◆ Instructions for the task
When a line in the data below includes "proposition", pick it out and copy it.

*** Begin section ***

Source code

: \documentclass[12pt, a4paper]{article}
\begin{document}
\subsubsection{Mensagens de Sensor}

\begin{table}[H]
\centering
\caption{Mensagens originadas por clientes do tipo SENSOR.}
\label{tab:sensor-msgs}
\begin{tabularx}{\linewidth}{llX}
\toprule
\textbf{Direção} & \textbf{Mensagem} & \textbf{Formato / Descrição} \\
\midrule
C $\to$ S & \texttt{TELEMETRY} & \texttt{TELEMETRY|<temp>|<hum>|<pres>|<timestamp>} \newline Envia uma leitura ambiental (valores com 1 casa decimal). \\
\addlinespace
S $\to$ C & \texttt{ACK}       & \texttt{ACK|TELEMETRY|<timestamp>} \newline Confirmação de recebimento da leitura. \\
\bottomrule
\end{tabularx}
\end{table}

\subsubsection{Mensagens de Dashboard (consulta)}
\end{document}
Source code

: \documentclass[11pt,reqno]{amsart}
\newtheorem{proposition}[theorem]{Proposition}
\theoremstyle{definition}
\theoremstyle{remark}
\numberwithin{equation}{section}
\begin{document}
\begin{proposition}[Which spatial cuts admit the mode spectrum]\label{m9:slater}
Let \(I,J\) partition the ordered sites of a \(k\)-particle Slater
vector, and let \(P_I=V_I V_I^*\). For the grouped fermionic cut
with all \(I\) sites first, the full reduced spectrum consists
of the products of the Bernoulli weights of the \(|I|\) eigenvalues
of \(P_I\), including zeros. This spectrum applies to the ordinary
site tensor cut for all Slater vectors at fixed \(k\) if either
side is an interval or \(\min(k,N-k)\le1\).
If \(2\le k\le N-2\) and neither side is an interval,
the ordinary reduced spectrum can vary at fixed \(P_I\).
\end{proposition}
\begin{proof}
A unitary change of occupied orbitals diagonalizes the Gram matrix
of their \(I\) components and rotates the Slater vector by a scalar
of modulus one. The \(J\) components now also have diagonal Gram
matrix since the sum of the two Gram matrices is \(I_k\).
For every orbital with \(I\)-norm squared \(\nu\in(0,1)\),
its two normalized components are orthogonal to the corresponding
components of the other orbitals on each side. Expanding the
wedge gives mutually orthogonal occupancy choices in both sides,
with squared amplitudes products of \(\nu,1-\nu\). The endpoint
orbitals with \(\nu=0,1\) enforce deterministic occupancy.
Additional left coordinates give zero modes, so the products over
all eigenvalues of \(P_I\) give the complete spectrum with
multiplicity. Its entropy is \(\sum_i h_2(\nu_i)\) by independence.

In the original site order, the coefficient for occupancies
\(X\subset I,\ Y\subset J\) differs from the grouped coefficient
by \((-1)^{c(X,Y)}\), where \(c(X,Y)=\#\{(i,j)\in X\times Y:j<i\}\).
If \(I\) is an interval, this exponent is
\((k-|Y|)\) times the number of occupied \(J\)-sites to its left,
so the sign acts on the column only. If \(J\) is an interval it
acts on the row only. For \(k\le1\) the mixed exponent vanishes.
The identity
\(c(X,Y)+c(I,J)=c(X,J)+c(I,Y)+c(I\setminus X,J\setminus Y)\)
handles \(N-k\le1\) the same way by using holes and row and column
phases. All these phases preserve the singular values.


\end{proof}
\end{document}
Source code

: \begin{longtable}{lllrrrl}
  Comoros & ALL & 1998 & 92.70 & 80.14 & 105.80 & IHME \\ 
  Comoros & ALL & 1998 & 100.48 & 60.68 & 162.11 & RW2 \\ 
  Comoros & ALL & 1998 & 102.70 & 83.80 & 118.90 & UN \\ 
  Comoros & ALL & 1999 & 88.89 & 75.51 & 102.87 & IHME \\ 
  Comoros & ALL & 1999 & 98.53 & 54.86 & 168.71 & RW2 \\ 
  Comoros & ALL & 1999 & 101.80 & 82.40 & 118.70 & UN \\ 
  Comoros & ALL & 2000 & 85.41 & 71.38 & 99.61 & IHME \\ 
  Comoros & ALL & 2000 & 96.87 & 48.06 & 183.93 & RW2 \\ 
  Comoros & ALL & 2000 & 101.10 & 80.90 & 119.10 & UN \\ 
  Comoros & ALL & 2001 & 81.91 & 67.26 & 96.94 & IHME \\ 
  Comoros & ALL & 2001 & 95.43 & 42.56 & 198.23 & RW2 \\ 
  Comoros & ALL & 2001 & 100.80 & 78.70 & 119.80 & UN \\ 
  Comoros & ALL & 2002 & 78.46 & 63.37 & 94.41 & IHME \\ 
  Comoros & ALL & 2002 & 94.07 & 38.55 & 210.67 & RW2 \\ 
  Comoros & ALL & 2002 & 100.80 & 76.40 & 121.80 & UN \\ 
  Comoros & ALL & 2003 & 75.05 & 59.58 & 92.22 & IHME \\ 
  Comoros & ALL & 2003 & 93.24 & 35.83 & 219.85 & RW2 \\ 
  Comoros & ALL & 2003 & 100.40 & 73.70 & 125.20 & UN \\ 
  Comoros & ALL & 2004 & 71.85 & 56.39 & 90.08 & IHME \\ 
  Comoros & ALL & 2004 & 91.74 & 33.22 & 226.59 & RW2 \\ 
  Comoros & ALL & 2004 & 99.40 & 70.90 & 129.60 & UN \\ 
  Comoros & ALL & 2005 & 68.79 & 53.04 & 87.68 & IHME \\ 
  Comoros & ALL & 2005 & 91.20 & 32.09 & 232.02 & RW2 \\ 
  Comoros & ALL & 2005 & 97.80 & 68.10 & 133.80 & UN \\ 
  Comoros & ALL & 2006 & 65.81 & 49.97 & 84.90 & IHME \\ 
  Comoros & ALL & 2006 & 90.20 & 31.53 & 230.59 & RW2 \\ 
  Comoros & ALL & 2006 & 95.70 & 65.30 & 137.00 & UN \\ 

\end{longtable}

*** End section ***

◆ The answer
\newtheorem{proposition}[theorem]{Proposition}
\begin{proposition}[Which spatial cuts admit the mode spectrum]\label{m9:slater}
\end{proposition}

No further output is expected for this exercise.